[TASK ITEM]
Print the listing below verbatim, passing over each picture.

[SUPPLIED RECORDS]
------------------------------------
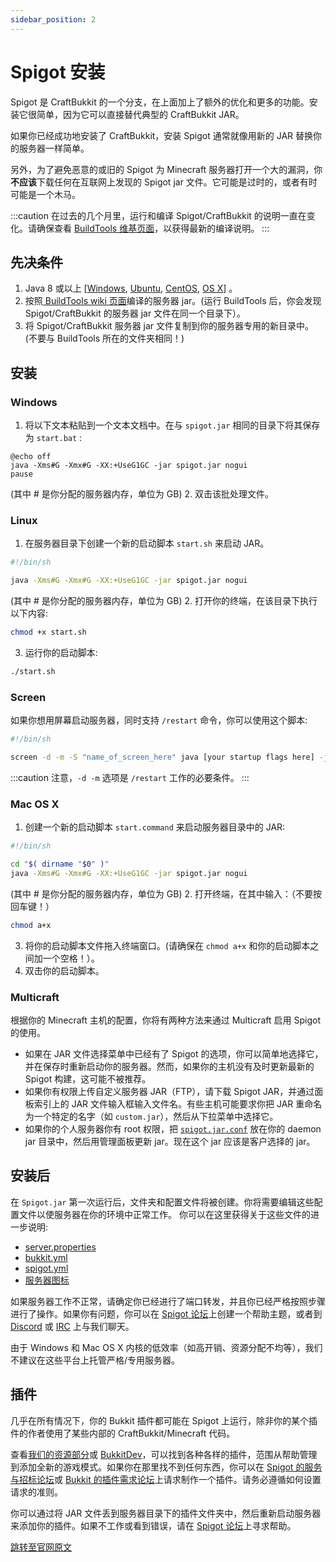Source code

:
 ```yaml
---
sidebar_position: 2
---
```


# Spigot 安装

Spigot 是 CraftBukkit 的一个分支，在上面加上了额外的优化和更多的功能。安装它很简单，因为它可以直接替代典型的 CraftBukkit JAR。

如果你已经成功地安装了 CraftBukkit，安装 Spigot 通常就像用新的 JAR 替换你的服务器一样简单。

另外，为了避免恶意的或旧的 Spigot 为 Minecraft 服务器打开一个大的漏洞，你**不应该**下载任何在互联网上发现的 Spigot jar 文件。它可能是过时的，或者有时可能是一个木马。

:::caution
在过去的几个月里，运行和编译 Spigot/CraftBukkit 的说明一直在变化。请确保查看 [BuildTools 维基页面](http://www.spigotmc.org/wiki/buildtools/)，以获得最新的编译说明。
:::

## 先决条件

1. Java 8 或以上 [[Windows](https://www.java.com/zh-CN/download/), [Ubuntu](https://help.ubuntu.com/community/Java), [CentOS](http://stackoverflow.com/a/20901970), [OS X](https://www.java.com/en/download/)] 。
2. 按照[ BuildTools wiki 页面](buildtools.md)编译的服务器 jar。(运行 BuildTools 后，你会发现 Spigot/CraftBukkit 的服务器 jar 文件在同一个目录下）。
3. 将 Spigot/CraftBukkit 服务器 jar 文件复制到你的服务器专用的新目录中。(不要与 BuildTools 所在的文件夹相同！)

## 安装

### Windows

1. 将以下文本粘贴到一个文本文档中。在与 `spigot.jar` 相同的目录下将其保存为 `start.bat` :
```title="start.bat"
@echo off
java -Xms#G -Xmx#G -XX:+UseG1GC -jar spigot.jar nogui
pause
```
(其中 # 是你分配的服务器内存，单位为 GB)
2. 双击该批处理文件。

### Linux

1. 在服务器目录下创建一个新的启动脚本 `start.sh` 来启动 JAR。
```bash title="start.sh"
#!/bin/sh

java -Xms#G -Xmx#G -XX:+UseG1GC -jar spigot.jar nogui
```
(其中 # 是你分配的服务器内存，单位为 GB)
2. 打开你的终端，在该目录下执行以下内容:
```bash
chmod +x start.sh
```
3. 运行你的启动脚本:
```bash
./start.sh
```

### Screen

如果你想用屏幕启动服务器，同时支持 `/restart` 命令，你可以使用这个脚本:

```bash title="start.sh"
#!/bin/sh

screen -d -m -S "name_of_screen_here" java [your startup flags here] -jar spigot.jar nogui
```

:::caution
注意，`-d -m` 选项是 `/restart` 工作的必要条件。
:::

### Mac OS X

1. 创建一个新的启动脚本 `start.command` 来启动服务器目录中的 JAR:
```bash title="start.command"
#!/bin/sh

cd "$( dirname "$0" )"
java -Xms#G -Xmx#G -XX:+UseG1GC -jar spigot.jar nogui
```
(其中 # 是你分配的服务器内存，单位为 GB)
2. 打开终端，在其中输入：（不要按回车键！）
```bash
chmod a+x
```
3. 将你的启动脚本文件拖入终端窗口。(请确保在 `chmod a+x` 和你的启动脚本之间加一个空格！）。
4. 双击你的启动脚本。

### Multicraft

根据你的 Minecraft 主机的配置，你将有两种方法来通过 Multicraft 启用 Spigot 的使用。

- 如果在 JAR 文件选择菜单中已经有了 Spigot 的选项，你可以简单地选择它，并在保存时重新启动你的服务器。然而，如果你的主机没有及时更新最新的 Spigot 构建，这可能不被推荐。
- 如果你有权限上传自定义服务器 JAR（FTP），请下载 Spigot JAR，并通过面板索引上的 JAR 文件输入框输入文件名。有些主机可能要求你把 JAR 重命名为一个特定的名字（如 `custom.jar`），然后从下拉菜单中选择它。
- 如果你的个人服务器你有 root 权限，把 [`spigot.jar.conf`](http://www.multicraft.org/download/conf?file=spigot.jar.conf) 放在你的 daemon jar 目录中，然后用管理面板更新 jar。现在这个 jar 应该是客户选择的 jar。

## 安装后

在 `Spigot.jar` 第一次运行后，文件夹和配置文件将被创建。你将需要编辑这些配置文件以使服务器在你的环境中正常工作。
你可以在这里获得关于这些文件的进一步说明:

- [server.properties](https://minecraft.fandom.com/zh/wiki/Server.properties)
- [bukkit.yml](https://bukkit.fandom.com/wiki/Bukkit.yml)
- [spigot.yml](spigot-configuration.md)
- [服务器图标](server-icon.md)

如果服务器工作不正常，请确定你已经进行了端口转发，并且你已经严格按照步骤进行了操作。如果你有问题，你可以在 [Spigot 论坛](http://www.spigotmc.org/forums/help.40/)上创建一个帮助主题，或者到 [Discord](https://www.spigotmc.org/link-forums/discord.95/) 或 [IRC](http://www.spigotmc.org/pages/irc/) 上与我们聊天。

由于 Windows 和 Mac OS X 内核的低效率（如高开销、资源分配不均等），我们不建议在这些平台上托管严格/专用服务器。

## 插件

几乎在所有情况下，你的 Bukkit 插件都可能在 Spigot 上运行，除非你的某个插件的作者使用了某些内部的 CraftBukkit/Minecraft 代码。

查看[我们的资源部分](http://www.spigotmc.org/resources/)或 [BukkitDev](http://dev.bukkit.org/bukkit-plugins/)，可以找到各种各样的插件，范围从帮助管理到添加全新的游戏模式。如果你在那里找不到任何东西，你可以在 [Spigot 的服务与招标论坛](http://www.spigotmc.org/forums/hiring-developers.55/)或 [Bukkit 的插件需求论坛](http://forums.bukkit.org/forums/plugin-requests.13/)上请求制作一个插件。请务必遵循如何设置请求的准则。

你可以通过将 JAR 文件丢到服务器目录下的插件文件夹中，然后重新启动服务器来添加你的插件。如果不工作或看到错误，请在 [Spigot 论坛](http://www.spigotmc.org/forums/help.40/)上寻求帮助。

[跳转至官网原文](http://www.spigotmc.org/wiki/spigot-installation/)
------------------------------------
[TASK ANSWER]
Source code

:
 ```yaml
---
sidebar_position: 2
---
```


# Spigot 安装

Spigot 是 CraftBukkit 的一个分支，在上面加上了额外的优化和更多的功能。安装它很简单，因为它可以直接替代典型的 CraftBukkit JAR。

如果你已经成功地安装了 CraftBukkit，安装 Spigot 通常就像用新的 JAR 替换你的服务器一样简单。

另外，为了避免恶意的或旧的 Spigot 为 Minecraft 服务器打开一个大的漏洞，你**不应该**下载任何在互联网上发现的 Spigot jar 文件。它可能是过时的，或者有时可能是一个木马。

:::caution
在过去的几个月里，运行和编译 Spigot/CraftBukkit 的说明一直在变化。请确保查看 [BuildTools 维基页面](http://www.spigotmc.org/wiki/buildtools/)，以获得最新的编译说明。
:::

## 先决条件

1. Java 8 或以上 [[Windows](https://www.java.com/zh-CN/download/), [Ubuntu](https://help.ubuntu.com/community/Java), [CentOS](http://stackoverflow.com/a/20901970), [OS X](https://www.java.com/en/download/)] 。
2. 按照[ BuildTools wiki 页面](buildtools.md)编译的服务器 jar。(运行 BuildTools 后，你会发现 Spigot/CraftBukkit 的服务器 jar 文件在同一个目录下）。
3. 将 Spigot/CraftBukkit 服务器 jar 文件复制到你的服务器专用的新目录中。(不要与 BuildTools 所在的文件夹相同！)

## 安装

### Windows

1. 将以下文本粘贴到一个文本文档中。在与 `spigot.jar` 相同的目录下将其保存为 `start.bat` :
```title="start.bat"
@echo off
java -Xms#G -Xmx#G -XX:+UseG1GC -jar spigot.jar nogui
pause
```
(其中 # 是你分配的服务器内存，单位为 GB)
2. 双击该批处理文件。

### Linux

1. 在服务器目录下创建一个新的启动脚本 `start.sh` 来启动 JAR。
```bash title="start.sh"
#!/bin/sh

java -Xms#G -Xmx#G -XX:+UseG1GC -jar spigot.jar nogui
```
(其中 # 是你分配的服务器内存，单位为 GB)
2. 打开你的终端，在该目录下执行以下内容:
```bash
chmod +x start.sh
```
3. 运行你的启动脚本:
```bash
./start.sh
```

### Screen

如果你想用屏幕启动服务器，同时支持 `/restart` 命令，你可以使用这个脚本:

```bash title="start.sh"
#!/bin/sh

screen -d -m -S "name_of_screen_here" java [your startup flags here] -jar spigot.jar nogui
```

:::caution
注意，`-d -m` 选项是 `/restart` 工作的必要条件。
:::

### Mac OS X

1. 创建一个新的启动脚本 `start.command` 来启动服务器目录中的 JAR:
```bash title="start.command"
#!/bin/sh

cd "$( dirname "$0" )"
java -Xms#G -Xmx#G -XX:+UseG1GC -jar spigot.jar nogui
```
(其中 # 是你分配的服务器内存，单位为 GB)
2. 打开终端，在其中输入：（不要按回车键！）
```bash
chmod a+x
```
3. 将你的启动脚本文件拖入终端窗口。(请确保在 `chmod a+x` 和你的启动脚本之间加一个空格！）。
4. 双击你的启动脚本。

### Multicraft

根据你的 Minecraft 主机的配置，你将有两种方法来通过 Multicraft 启用 Spigot 的使用。

- 如果在 JAR 文件选择菜单中已经有了 Spigot 的选项，你可以简单地选择它，并在保存时重新启动你的服务器。然而，如果你的主机没有及时更新最新的 Spigot 构建，这可能不被推荐。
- 如果你有权限上传自定义服务器 JAR（FTP），请下载 Spigot JAR，并通过面板索引上的 JAR 文件输入框输入文件名。有些主机可能要求你把 JAR 重命名为一个特定的名字（如 `custom.jar`），然后从下拉菜单中选择它。
- 如果你的个人服务器你有 root 权限，把 [`spigot.jar.conf`](http://www.multicraft.org/download/conf?file=spigot.jar.conf) 放在你的 daemon jar 目录中，然后用管理面板更新 jar。现在这个 jar 应该是客户选择的 jar。

## 安装后

在 `Spigot.jar` 第一次运行后，文件夹和配置文件将被创建。你将需要编辑这些配置文件以使服务器在你的环境中正常工作。
你可以在这里获得关于这些文件的进一步说明:

- [server.properties](https://minecraft.fandom.com/zh/wiki/Server.properties)
- [bukkit.yml](https://bukkit.fandom.com/wiki/Bukkit.yml)
- [spigot.yml](spigot-configuration.md)
- [服务器图标](server-icon.md)

如果服务器工作不正常，请确定你已经进行了端口转发，并且你已经严格按照步骤进行了操作。如果你有问题，你可以在 [Spigot 论坛](http://www.spigotmc.org/forums/help.40/)上创建一个帮助主题，或者到 [Discord](https://www.spigotmc.org/link-forums/discord.95/) 或 [IRC](http://www.spigotmc.org/pages/irc/) 上与我们聊天。

由于 Windows 和 Mac OS X 内核的低效率（如高开销、资源分配不均等），我们不建议在这些平台上托管严格/专用服务器。

## 插件

几乎在所有情况下，你的 Bukkit 插件都可能在 Spigot 上运行，除非你的某个插件的作者使用了某些内部的 CraftBukkit/Minecraft 代码。

查看[我们的资源部分](http://www.spigotmc.org/resources/)或 [BukkitDev](http://dev.bukkit.org/bukkit-plugins/)，可以找到各种各样的插件，范围从帮助管理到添加全新的游戏模式。如果你在那里找不到任何东西，你可以在 [Spigot 的服务与招标论坛](http://www.spigotmc.org/forums/hiring-developers.55/)或 [Bukkit 的插件需求论坛](http://forums.bukkit.org/forums/plugin-requests.13/)上请求制作一个插件。请务必遵循如何设置请求的准则。

你可以通过将 JAR 文件丢到服务器目录下的插件文件夹中，然后重新启动服务器来添加你的插件。如果不工作或看到错误，请在 [Spigot 论坛](http://www.spigotmc.org/forums/help.40/)上寻求帮助。

[跳转至官网原文](http://www.spigotmc.org/wiki/spigot-installation/)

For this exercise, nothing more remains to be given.